失業率が著しく低い日本の場合、公共投資でデフレが止まらなかったことは有名であるが、失業率増大による需要縮小のためにインフレ率が下がっているユーロ圏の現状では、財政政策、金融政策ともに機能するだろう。通貨安はマネタリーベース増加の副産物であるので、ユーロ圏は米国や日本と政策の歩調を合わせるだけで充分に経済を回復させられるのである。

ロイターによれば、ドイツのメルケル首相は欧州選挙の結果を受け、経済成長や雇用促進のための各国の政策を許容する見解を示した。これはようやく訪れたユーロ圏の真の経済回復の始まりである。
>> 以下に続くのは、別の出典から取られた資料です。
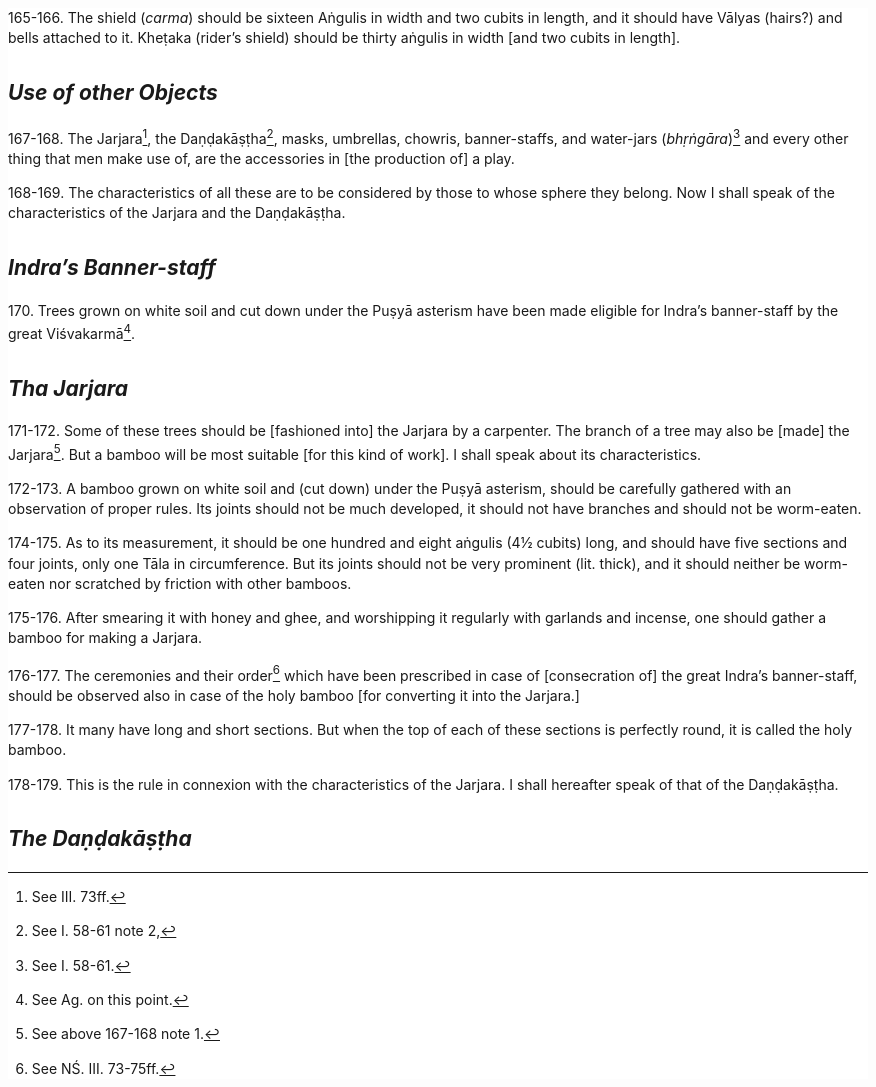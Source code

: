 165-166. The shield (*carma*) should be sixteen Aṅgulis in width and two cubits in length, and it should have Vālyas (hairs?) and bells attached to it. Kheṭaka (rider’s shield) should be thirty aṅgulis in width [and two cubits in length].

## *Use of other Objects*

167-168. The Jarjara[^126], the Daṇḍakāṣṭha[^127], masks, umbrellas, chowris, banner-staffs, and water-jars (*bhṛṅgāra*)[^128] and every other thing that men make use of, are the accessories in [the production of] a play.


[^128]:  See I. 58-61.


[^127]:  See I. 58-61 note 2,


[^126]:  See III. 73ff.

168-169. The characteristics of all these are to be considered by those to whose sphere they belong. Now I shall speak of the characteristics of the Jarjara and the Daṇḍakāṣṭha.

## *Indra’s Banner-staff*

170\. Trees grown on white soil and cut down under the Puṣyā asterism have been made eligible for Indra’s banner-staff by the great Viśvakarmā[^129].


[^129]:  See Ag. on this point.

## *Tha Jarjara*

171-172. Some of these trees should be [fashioned into] the Jarjara by a carpenter. The branch of a tree may also be [made] the Jarjara[^130]. But a bamboo will be most suitable [for this kind of work]. I shall speak about its characteristics.


[^130]:  See above 167-168 note 1.

172-173. A bamboo grown on white soil and (cut down) under the Puṣyā asterism, should be carefully gathered with an observation of proper rules. Its joints should not be much developed, it should not have branches and should not be worm-eaten.

174-175. As to its measurement, it should be one hundred and eight aṅgulis (4½ cubits) long, and should have five sections and four joints, only one Tāla in circumference. But its joints should not be very prominent (lit. thick), and it should neither be worm-eaten nor scratched by friction with other bamboos.

175-176. After smearing it with honey and ghee, and worshipping it regularly with garlands and incense, one should gather a bamboo for making a Jarjara.

176-177. The ceremonies and their order[^131] which have been prescribed in case of [consecration of] the great Indra’s banner-staff, should be observed also in case of the holy bamboo [for converting it into the Jarjara.]


[^131]:  See NŚ. III. 73-75ff.

177-178. It many have long and short sections. But when the top of each of these sections is perfectly round, it is called the holy bamboo.

178-179. This is the rule in connexion with the characteristics of the Jarjara. I shall hereafter speak of that of the Daṇḍakāṣṭha.

## *The Daṇḍakāṣṭha*


[^mg1]:  Nānāvastha—nānābhūtā yā śokādyā nānābhūtaśrayāś ca (Ag. p. 429).
[^mg2]:  Sandhimaḥ—sandhānatayā nirvṛttaḥ (Ag, p. 429).
[^mg4]:  Ag. (p. 430) reads this as veṣṭimaḥ and explains its as follows: upari jatu-sikthakādinā veṣṭanena nirvṛtto veṣṭimaḥ.
[^mg3]:  Vyājimaḥ—vyājād sūtrasyākarṣākādirūpaḥ kṣepas tena nirvṛtto vyājimaḥ (Ag. p, 430).
[^mg5]:  Emend nagāḥ into nāgāḥ. See XXIII 190-192 below.
[^6]:  Modern tābij (Bengali).
[^8]:  To be worn above the forehead. Mukuṭo lalāṭordhve (Ag. l.c.).
[^7]:  To be worn on the top of the head, Cūḍāmaṇiḥ śiromadhye (Ag. P. 430).
[^10]:  To be worn in a hole in the middle of the ear, Mocakaḥ kārṇaśaṣkulyā madhyacchidre uttara-kaṛniketi prasiddham (Ag. l.c.).
[^9]:  To be worn in the lower lobe of the ear. Kuṇḍalam adharapālyām (Ag, l.c.).
[^12]:  Sūtram—golden neck-chain, sūtrakam iti guccha-grivā-sūtrāditayā prasiddham (Ag. l.c.).
[^11]:  harṣaka—a snake-shaped ornament, samudgata-sarpādi-rūpatayā prasiddham. (Ag. l.c.).
[^14]:  Aṅguli-mudrā—In later times the two members of this compound word (aṅgulīya and mudrā) gave rise to two different synonyms for the object (ring) denoted by it.
[^13]:  Kaṭakaḥ (vaṭikā, K.). Ag. (l.c.) reads the term differently. He says veti-keti sūkṣmakaṭaka-rūpā.
[^16]:  This word is the same as Bengali bālā.
[^15]:  This seems to be very rarely mentioned in Sanskrit literature.
[^18]:  Its seems to be the cūdī (Bengali) from the original cūḍikā.
[^17]:  This seems to be a variant of the word rucaka. See note 4 below.
[^20]:  To be worn above the keyūra. Tayor (= keyūrayor) ūrdhve tv aṅgadam (Ag. l.c.).
[^19]:  To be worn above the elbow. Keyūre karpara (kūrpara)- syordhvataḥ (Ag. l.c.). but ke bāhuśirṣe yauti iti keyūraṃ, Kṣīrasvāmin on Amara, II. 6.107.
[^21]:  Trisara—trisaro muktālatātrayeṇa (Ag. l.c.).
[^23]:  To be worn below the talaka. Tasyāpyadhaḥ sūtrakam (Ag. l.c.).
[^22]:  To be worn below the navel; talakaṃ nābher adhaḥ (Ag. l.c.)
[^30]:  No head ornament with this name seems to occur anywhere else.
[^29]:  This is the same word which occurs in Megha, I. 64.
[^28]:  Ag. reads this makarapatram. Is it mod, Bengali mākaḍi (= *mākarī)?
[^27]:  The same as mentioned in 15 above.
[^26]:  See note 2 above.
[^25]:  Ag. explains this as nāgaḥ granthibhir upānibaddho madhye karṇikā - sthānīyaḥ, and adds to explain piṇḍīpatra as tasyaiva dalasandhānatayā citra-racanāni vartulāni pātrāni piṇḍipatrāṇi.
[^24]:  This is same as cūḍāpāśa mentioned in Megha, II. 2.
[^38]:  The well-known ear ornament.
[^37]:  These were possibly made of ivory.
[^36]:  This ornament is still in use among women of backward classes.
[^35]:  ibid.
[^34]:  This was never met with before.
[^33]:  This is perhaps the sames as mod. Bengali kānbāla > kaṇṇavalaa > karṇava-laya.
[^32]:  This was never met with before.
[^31]:  Ag. (l.e.) reads śikhāpatra and explains this as śikhāpatra mayūra-picchākāro vicitravarṇa-maṇi-racitaḥ.
[^39]:  The same as patrabhaṅga (drawing decorative designs with scented pigments).
[^44]:  Sūtra (lit. thread) evidently means a thin thread-like necklace made of gold; cf. kanakasūtra in Pañcatantra I. (vāyasa-dampati-kathā).
[^43]:  Ratnāvalī—See note 3 above.
[^42]:  Ratnamālikā—This is to be distinguished from ratnāvalī (see note 4 below) which is a bigger necklace; for the word mālikā means a small mālā.
[^41]:  Mañjarī—This was never met with before.
[^40]:  An ornament with the snake-motif; see above 16 note 1. This was never met with before.
[^45]:  Ornaments of the back, have gone out of fashion.
[^47]:  Kālidāsa’s Yakṣa (Megha, I. 2) had a kind of valaya in his prakoṣṭha (fore-arm).
[^46]:  It is now-a-days called ananta in Bengali.
[^49]:  Ucchitika—This was not heard of before.
[^48]:  This seems to have imitated date fruits.
[^52]:  This compound term was not met with before.
[^51]:  This was never met with before. There is, however, an ornament hasta-sūtra (See Apte, sub voce).
[^50]:  This was never met with before.
[^53]:  All the ornaments except kulaka have been defined in 36-37 below. Kulaka seems to be a girdle of the special kind.
[^55]:  The passage seems to be mutilated. For the def. of the kulaka is missing. Probably it had four strings of pearls.
[^54]:  Kalāpa seems to have been used by Kālidasā in the sense of a necklace in Kumāra (I. 42).
[^56]:  Hollow bangles within which small stone chips are lodged.
[^57]:  This was never met with before. Ag. (p. 431) reads tilakā iti vicitraracanākṛtā.
[^58]:  Ag. (l.c.) ā-nakhād—alaktaka-rāgaparyantam.
[^60]:  An authority on arts and crafts (śilpa). But his work on these subjects is lost.
[^59]:  A g. (l.c.) explains āgama as upādānakāraṇam.
[^61]:  A very sensible warning.
[^63]:  For gods are beautiful by nature.
[^62]:  See above 45-46 note.
[^64]:  For the Siddha women see Megha I. 14.
[^65]:  Puṣparāga or puṣyarāja (?), cf. NIA. pokh-rāj
[^66]:  Probably the district of Malda and neighbouring regions of North Bengal.
[^69]:  A circular mark in tatto.
[^68]:  Probably the figure of a jar in tatto.
[^67]:  Ullekhya is probably connected with Bengali ulki (tatto).
[^70]:  C. adds one hemistich (C. 68a) before 62, which in trans. is follows: Courtezans are to have the decoration [of the body] according to their choice.
[^72]:  This statement is based on the belief that man can change himself into any animal after uttering proper mantras.
[^71]:  Chādya in the emended text is a case of solecism in the original text.
[^73]:  Cf. XXV. 22-23. Here the author seams to speak against the bringing living creatures on the stage. The same is the case with 200-201 below.
[^74]:  See Bāla. I
[^75]:  Other than Jambudvīpa, see below 96-97.
[^76]:  Jambudvīpa here means probably Asia.
[^78]:  This is another division of the Jambudvīpa, probably Central Asia. In all there are nine such divisions.
[^77]:  This is a division (varṣa) of Jambudvīpa, probably Iran.
[^79]:  Cf. Buddhacarita, XIII. 19, 23,
[^87]:  They may be members of Kol and other tribes living in the South.
[^86]:  Pulinda—An aboriginal people living probably in the Vindhya region. See Mallinātha on Raghu, XVI, 32; also Paṇha I. 1. and Ṇāyā I, 1.
[^85]:  Kosala—The tribe giving name to the ancient kingdom of Kosala.
[^84]:  Kāśi—The tribe after which the ancient kingdom of Kāśi and the city of that name were known. It lost its separate entity before the time of Buddha.
[^83]:  Dramilas—Known in Pali (Mahāvaṃsa) as Damila (modern Tamil).
[^82]:  Andhras—This tribe is well-known in history and literature. See XVIII. 44 note.
[^81]:  Barbaras—Some non-Āryan tribe mentioned very rarely in Sanskrit literature (Mbh. XII. 207, 43). This may be a synonym of Mleccha as well.
[^80]:  Colours mentioned in this and the following passages probably show that the groups alloted a special colour are approximately of the same complexion and not actually of the colour mentioned. These passages seem to give a valuable information about some ethnological features of ancient India. Pre-Aryan people including the Dravidians (Andhras and Dramilas) were not fair in complexion. The separate mention of the Southerners after Andhras and Dramilas (Draviḍas) taken along with some Northern tribes like the Kāśis and Kosalas, seems to show that the NŚ. here records the tradition of their once living in the North. Kirātas—a hill tribe probably living in the Himalayan region; see Mbh. XII. 207, 43.
[^92]:  The tribes mentioned here came from their home in the North-West.
[^91]:  Vāhlika (Bāhlika)—Inhabitants of the region known as Balkh settled on the Beas and other rivers. See Rām. II. 68. 18-19 and also Mbh. VIII. 7. 41.
[^90]:  Pahrava (Pahlava)—Usually taken to mean Parthians who annexed the Western Punjab in about 140 B.C.
[^89]:  Yavana—Probably the same as the people mentioned in Pāṇini.
[^88]:  Śaka—Hordes of nomadic tribes on the outskirts of North Indian plains; mentioned in Manu X. 44.
[^98]:  Vaṅga—The tribe after which the ancient Vaṅga (South-East Bengal) was named.
[^97]:  Aṅga—The tribe after which the ancient country of Aṅga was named.
[^96]:  Māgadha—The tribe after which the ancient country of Magadha was named.
[^95]:  Odra—The name of a tribe after which the modern Orissa (Oḍrivisaya) was named. See Manu. 10; 44.
[^94]:  Śūrasena—The tribe which once settled around Mathura. It gave its name to the principal Prakrit of the Indian drama (Śaurasenī).
[^93]:  Pañcāla tribe is well-known in Mbh.
[^100]:  See not I above.
[^99]:  Reddish yellow colour (gaura) assigned to Brahmins and Kṣatriyas probably show that when the various theatrical conventions were crystalised, these two sections of the society still retained their original Aryan features one of which was certainly the colour of their skin. The dark colour of the Vaiśyas and Sūdras similarly shows in all likelihood that these were not Aryans or Aryans of the pure type.
[^104]:  Romaśa—bushy, romaśam iti yathotpannam (Ag. l.c.), ‘bushy means as they are naturally grown’. The last three classes do not seem to be mutually exclusive.
[^103]:  Vicitra—cut or done in a special fashion.
[^102]:  Śyāma—ordinarily black in colour; but see above.
[^101]:  But according Ag. Śuddha means clean-shaven, (kṣureṇa sarvadā vāsitam,). He evidently assumes his contemporary fashion in the past.
[^107]:  Even now the custom among some Hindus is that they shave themselves clean before consecrating themselves for some special kind of daiva and paitra rites.
[^106]:  Madhyasthā—“madhyasthā iti nottamānāmadhamānām ityarthaḥ” (Ag.).
[^105]:  Liṅginām—“brahmacāricānaprasthādīnāṃ madhyasthā ye ca puruṣā ye bhikṣāṃ samāśritā ityarthaḥ” (Ag.).
[^110]:  Ag. says “yauvanonmādina ityamātyapurodhaso'pīti bhāvaḥ” (p. 434).
[^109]:  A class of demigods. See Bhartṛhari’s Vair, Śat. 24.
[^108]:  A class of demigods. See Kumāra. 1,5.
[^112]:  This is the interpretation of Ag.
[^111]:  See above 85ff.
[^113]:  That is, those who follow professions other than that which which were usually prescribed for them. For example, a Kṣatriya acting as a teacher, Brahmin acting as a trader or a Vaiśya as a fighter, or a Śudra in any such position.
[^114]:  For example, when they act as guards.
[^115]:  Pkt. paḍisīsaa = Skt. pratiśīrṣaka (Karp I,). It is not laid down anywhere whether masks are to be used în all types of plays and for all characters.
[^117]:  The bridegroom’s ṭopar (a tali conical hat) in Bengal represents probably the crown of the Kiritī type.
[^116]:  Pārśvāgāta (= Pārāva+āgata), that which has come from the Parśus, mentioned in the Ṛgveda. Hence a Pārśvāgata crown may be the cylindrical crown used by the Persians.
[^118]:  Cāraṇas are demigods who sing the praise of superior gods.
[^120]:  The Uṣṇīṣa of Buddha image is probably a????? airs
[^119]:  Śikhaṇḍa means locks of hair left on the sides of the head. These are three or five in case of the Kṣatriyas (vide Apte s.v.).
[^121]:  kākapada see Apte s.v.
[^122]:  This seems to show clearly that sometimes living animals were brought on the stage. This was, however, not the general rule. See XIII. 106-107.
[^123]:  See Ag. on this point.
[^125]:  ‘Width’ here means the distance between the bow and the string at the time of shooting an arrow.
[^124]:  For the measurement of Tālā see III. 21 note.
[^132]:  See NŚ. I. 58-61 note 2.
[^133]:  Bheṇḍa K, bhaṇḍa C. “bhāṇḍai (bheṇḍai) rityalābudala-khaḍgādibhiḥ” Ag.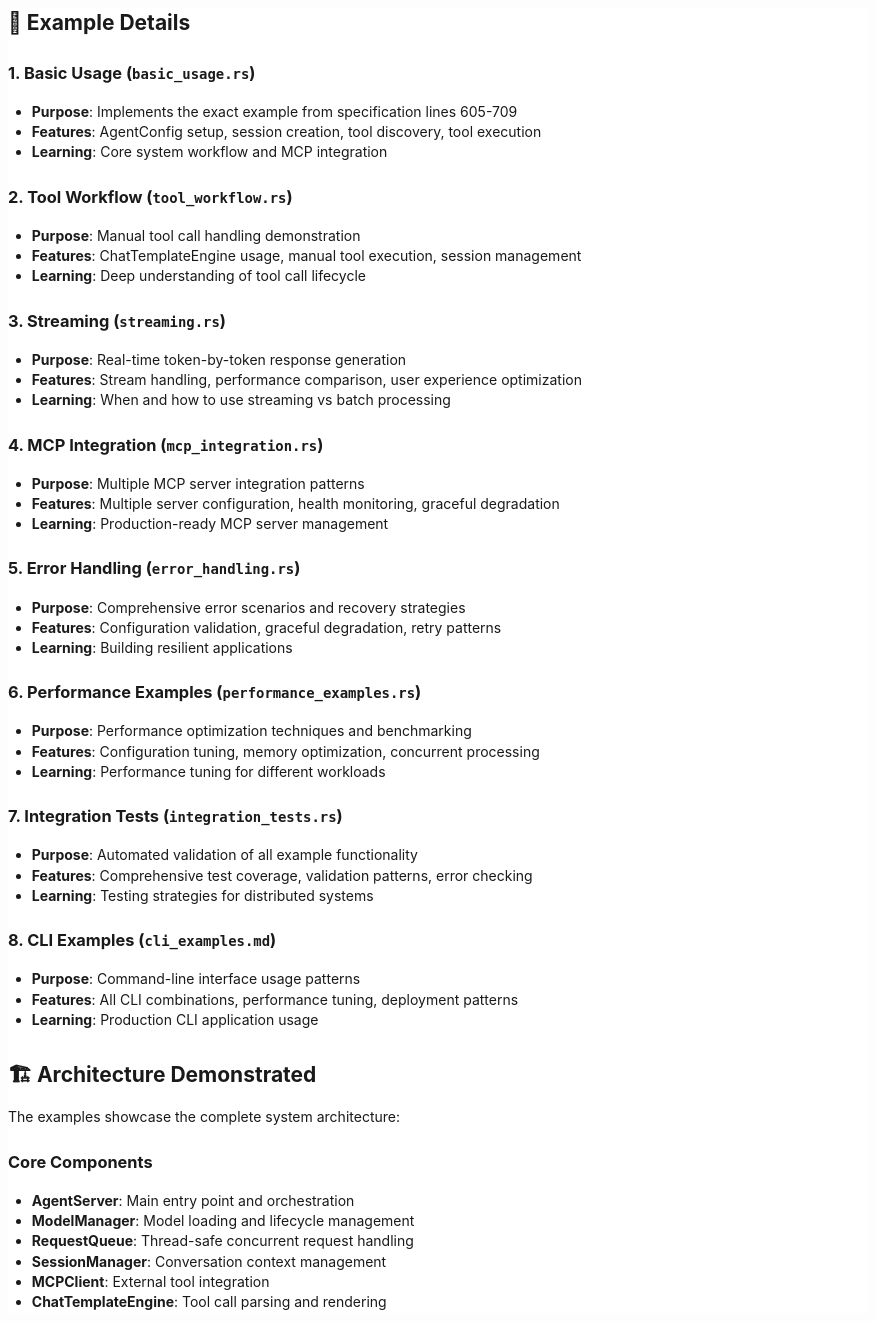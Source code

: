 ## 📖 Example Details

### 1. Basic Usage (`basic_usage.rs`)
- **Purpose**: Implements the exact example from specification lines 605-709
- **Features**: AgentConfig setup, session creation, tool discovery, tool execution
- **Learning**: Core system workflow and MCP integration

### 2. Tool Workflow (`tool_workflow.rs`)
- **Purpose**: Manual tool call handling demonstration
- **Features**: ChatTemplateEngine usage, manual tool execution, session management
- **Learning**: Deep understanding of tool call lifecycle

### 3. Streaming (`streaming.rs`)
- **Purpose**: Real-time token-by-token response generation
- **Features**: Stream handling, performance comparison, user experience optimization
- **Learning**: When and how to use streaming vs batch processing

### 4. MCP Integration (`mcp_integration.rs`)
- **Purpose**: Multiple MCP server integration patterns
- **Features**: Multiple server configuration, health monitoring, graceful degradation
- **Learning**: Production-ready MCP server management

### 5. Error Handling (`error_handling.rs`)
- **Purpose**: Comprehensive error scenarios and recovery strategies
- **Features**: Configuration validation, graceful degradation, retry patterns
- **Learning**: Building resilient applications

### 6. Performance Examples (`performance_examples.rs`)
- **Purpose**: Performance optimization techniques and benchmarking
- **Features**: Configuration tuning, memory optimization, concurrent processing
- **Learning**: Performance tuning for different workloads

### 7. Integration Tests (`integration_tests.rs`)
- **Purpose**: Automated validation of all example functionality
- **Features**: Comprehensive test coverage, validation patterns, error checking
- **Learning**: Testing strategies for distributed systems

### 8. CLI Examples (`cli_examples.md`)
- **Purpose**: Command-line interface usage patterns
- **Features**: All CLI combinations, performance tuning, deployment patterns
- **Learning**: Production CLI application usage

## 🏗️ Architecture Demonstrated

The examples showcase the complete system architecture:

### Core Components
- **AgentServer**: Main entry point and orchestration
- **ModelManager**: Model loading and lifecycle management
- **RequestQueue**: Thread-safe concurrent request handling
- **SessionManager**: Conversation context management
- **MCPClient**: External tool integration
- **ChatTemplateEngine**: Tool call parsing and rendering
このニュースが投資家に意味することは、割高である米国株に対して欧州株の相対的魅力が高まるということであり、また経済が比較的順調であったドイツやフランスから、これまで不調であった南欧諸国に目線が向き始めるということである。

また、欧州株のエクスポージャにおいては、主要都市の不動産株を主に買うべき局面から、南欧諸国の景気循環株全般を買ってゆく局面へとシフトしてゆくと思われる。しかしこれはまだ第一報であり、投資家は今後の状況を注視しながら、適切なポジションを取ってゆく必要がある。